If long-standing aggressive intentions justified Ankara’s incursion against the Kurds, Beijing and Pyongyang could reason they are entitled to the same US deference for their territorial ambitions.
As Trump put it in justifying his action: “Anyone who wants to assist Syria in protecting the Kurds is good with me, whether it is Russia, China, or Napoleon Bonaparte. I hope they all do great, we are 7,000 miles [11,265km] away!”
Actually, Syria is 6,341 miles from the US. Japan is at a distance of 6,521 miles; South Korea, 6,690 miles; Taiwan, 7,619 miles; Philippines, 8,222 miles; Thailand, 8,630 miles; and Australia, 9,437 miles. Should these US allies and security partners, farther from the US than Syria, now worry that they exceed the limits of Washington’s strategic concern?
The last time the US declared South Korea and Taiwan outside its security perimeter, the Korean War erupted. Former British prime minister Neville Chamberlain infamously dismissed Adolf Hitler’s designs on Czechoslovakia as “a quarrel in a faraway country between people of whom we know nothing.”
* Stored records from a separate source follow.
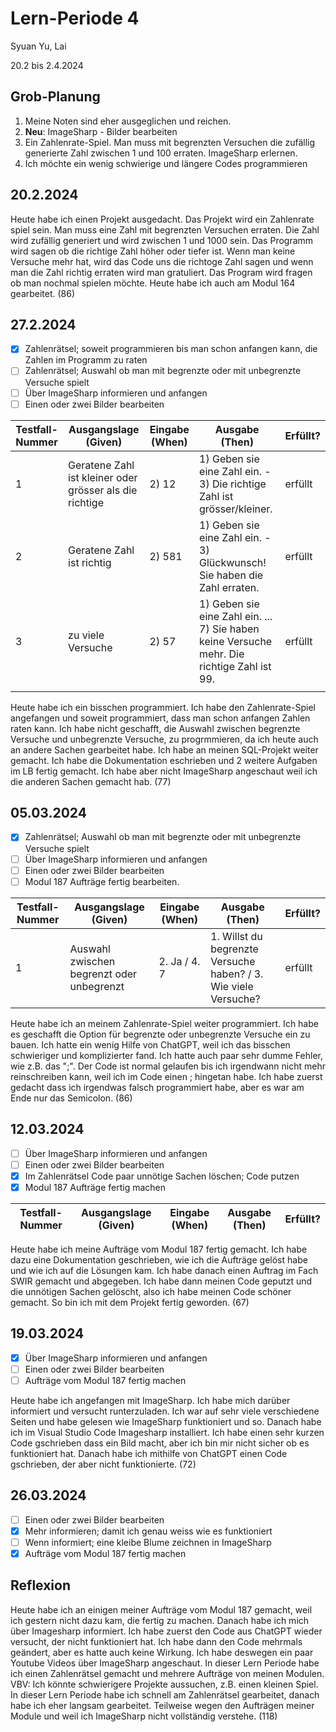 # Lern-Periode 4

Syuan Yu, Lai

20.2 bis 2.4.2024

## Grob-Planung

1. Meine Noten sind eher ausgeglichen und reichen. 
2. **Neu**: ImageSharp - Bilder bearbeiten
3. Ein Zahlenrate-Spiel. Man muss mit begrenzten Versuchen die zufällig generierte Zahl zwischen 1 und 100 erraten.  ImageSharp erlernen.
4. Ich möchte ein wenig schwierige und längere Codes programmieren

## 20.2.2024

Heute habe ich einen Projekt ausgedacht. Das Projekt wird ein Zahlenrate spiel sein. Man muss eine Zahl mit begrenzten Versuchen erraten. Die Zahl wird zufällig generiert und wird zwischen 1 und 1000 sein. Das Programm wird sagen ob die richtige Zahl höher oder tiefer ist. Wenn man keine Versuche mehr hat, wird das Code uns die richtoge Zahl sagen und wenn man die Zahl richtig erraten wird man gratuliert. Das Program wird fragen ob man nochmal spielen möchte. Heute habe ich auch am Modul 164 gearbeitet. (86)

## 27.2.2024

- [x] Zahlenrätsel; soweit programmieren bis man schon anfangen kann, die Zahlen im Programm zu raten
- [ ] Zahlenrätsel; Auswahl ob man mit begrenzte oder mit unbegrenzte Versuche spielt
- [ ] Über ImageSharp informieren und anfangen 
- [ ] Einen oder zwei Bilder bearbeiten

| Testfall-Nummer | Ausgangslage (Given) | Eingabe (When) | Ausgabe (Then) | Erfüllt? |
| --------------- | -------------------- | -------------- | -------------- | -------- |
| 1               | Geratene Zahl ist kleiner oder grösser als die richtige | 2) 12               | 1) Geben sie eine Zahl ein.  - 3) Die richtige Zahl ist grösser/kleiner.            |  erfüllt        |
| 2               |   Geratene Zahl ist richtig | 2) 581              | 1) Geben sie eine Zahl ein. - 3) Glückwunsch! Sie haben die Zahl erraten.                |   erfüllt       |
| 3               | zu viele Versuche                     |  2) 57              | 1) Geben sie eine Zahl ein. ... 7) Sie haben keine Versuche mehr. Die richtige Zahl ist 99.               |  erfüllt        |
|                 |                      |                |                |          |

Heute habe ich ein bisschen programmiert. Ich habe den Zahlenrate-Spiel angefangen und soweit programmiert, dass man schon anfangen Zahlen raten kann. Ich habe nicht geschafft, die Auswahl zwischen begrenzte Versuche und unbegrenzte Versuche, zu progrmmieren, da ich heute auch an andere Sachen gearbeitet habe. Ich habe an meinen SQL-Projekt weiter gemacht. Ich habe die Dokumentation eschrieben und 2 weitere Aufgaben im LB fertig gemacht. Ich habe aber nicht ImageSharp angeschaut weil ich die anderen Sachen gemacht hab. (77)

## 05.03.2024

- [x] Zahlenrätsel; Auswahl ob man mit begrenzte oder mit unbegrenzte Versuche spielt
- [ ] Über ImageSharp informieren und anfangen 
- [ ] Einen oder zwei Bilder bearbeiten
- [ ] Modul 187 Aufträge fertig bearbeiten.

| Testfall-Nummer | Ausgangslage (Given) | Eingabe (When) | Ausgabe (Then) | Erfüllt? |
|  -------------- | -------------------- | -------------- | -------------- | -------- |
|   1              |  Auswahl zwischen begrenzt oder unbegrenzt                    | 2. Ja    / 4. 7           |  1. Willst du begrenzte Versuche haben?  / 3. Wie viele Versuche?            |  erfüllt        |

Heute habe ich an meinem Zahlenrate-Spiel weiter programmiert. Ich habe es geschafft die Option für begrenzte oder unbegrenzte Versuche ein zu bauen. Ich hatte ein wenig Hilfe von ChatGPT, weil ich das bisschen schwieriger und komplizierter fand. Ich hatte auch paar sehr dumme Fehler, wie z.B. das ";". Der Code ist normal gelaufen bis ich irgendwann nicht mehr reinschreiben kann, weil ich im Code einen ; hingetan habe. Ich habe zuerst gedacht dass ich irgendwas falsch programmiert habe, aber es war am Ende nur das Semicolon. (86) 

## 12.03.2024

- [ ] Über ImageSharp informieren und anfangen 
- [ ] Einen oder zwei Bilder bearbeiten
- [x] Im Zahlenrätsel Code paar unnötige Sachen löschen; Code putzen
- [x] Modul 187 Aufträge fertig machen

| Testfall-Nummer | Ausgangslage (Given) | Eingabe (When) | Ausgabe (Then) | Erfüllt? |
|  -------------- | -------------------- | -------------- | -------------- | -------- |

Heute habe ich meine Aufträge vom Modul 187 fertig gemacht. Ich habe dazu eine Dokumentation geschrieben, wie ich die Aufträge gelöst habe und wie ich auf die Lösungen kam. Ich habe danach einen Auftrag im Fach SWIR gemacht und abgegeben. Ich habe dann meinen Code geputzt und die unnötigen Sachen gelöscht, also ich habe meinen Code schöner gemacht. So bin ich mit dem Projekt fertig geworden. (67)

## 19.03.2024

- [x] Über ImageSharp informieren und anfangen 
- [ ] Einen oder zwei Bilder bearbeiten
- [ ] Aufträge vom Modul 187 fertig machen

Heute habe ich angefangen mit ImageSharp. Ich habe mich darüber informiert und versucht runterzuladen. Ich war auf sehr viele verschiedene Seiten und habe gelesen wie ImageSharp funktioniert und so. Danach habe ich im Visual Studio Code Imagesharp installiert. Ich habe einen sehr kurzen Code gschrieben dass ein Bild macht, aber ich bin mir nicht sicher ob es funktioniert hat. Danach habe ich mithilfe von ChatGPT einen Code gschrieben, der aber nicht funktionierte. (72)

## 26.03.2024

- [ ] Einen oder zwei Bilder bearbeiten
- [x] Mehr informieren; damit ich genau weiss wie es funktioniert
- [ ] Wenn informiert; eine kleibe Blume zeichnen in ImageSharp
- [x] Aufträge vom Modul 187 fertig machen

## Reflexion

Heute habe ich an einigen meiner Aufträge vom Modul 187 gemacht, weil ich gestern nicht dazu kam, die fertig zu machen. Danach habe ich mich über Imagesharp informiert. Ich habe zuerst den Code aus ChatGPT wieder versucht, der nicht funktioniert hat. Ich habe dann den Code mehrmals geändert, aber es hatte auch keine Wirkung. Ich habe deswegen ein paar Youtube Videos über ImageSharp angeschaut.
In dieser Lern Periode habe ich einen Zahlenrätsel gemacht und mehrere Aufträge von meinen Modulen. 
VBV: Ich könnte schwierigere Projekte aussuchen, z.B. einen kleinen Spiel.
In dieser Lern Periode habe ich schnell am Zahlenrätsel gearbeitet, danach habe ich eher langsam gearbeitet. Teilweise wegen den Aufträgen meiner Module und weil ich ImageSharp nicht vollständig verstehe. (118)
The US administration’s newly promulgated national security documents, all consistent with Trump’s own original instincts, make clear that the new focus will be directed at the great-power threats from China and Russia, and to a lesser extent, North Korea. Middle East conflicts are considered a distraction that no longer can be afforded.
However, it is now incumbent on the US administration to manifest that security shift by dramatically demonstrating, in words and deeds, its renewed commitment to the Asia theater. There is no better way to start than to declare unequivocally that the US will defend Taiwan against Chinese communist aggression.
After the tragic Syria mistake, Washington cannot afford strategic ambiguity on Taiwan or any other place in Asia that is threatened by China or North Korea. The president could demonstrate that commitment by deploying to Taiwan the small contingent of security forces that once protected the Kurds.
Joseph Bosco served as China country director in the office of the US secretary of defense. He is a member of the advisory committee of the Global Taiwan Institute.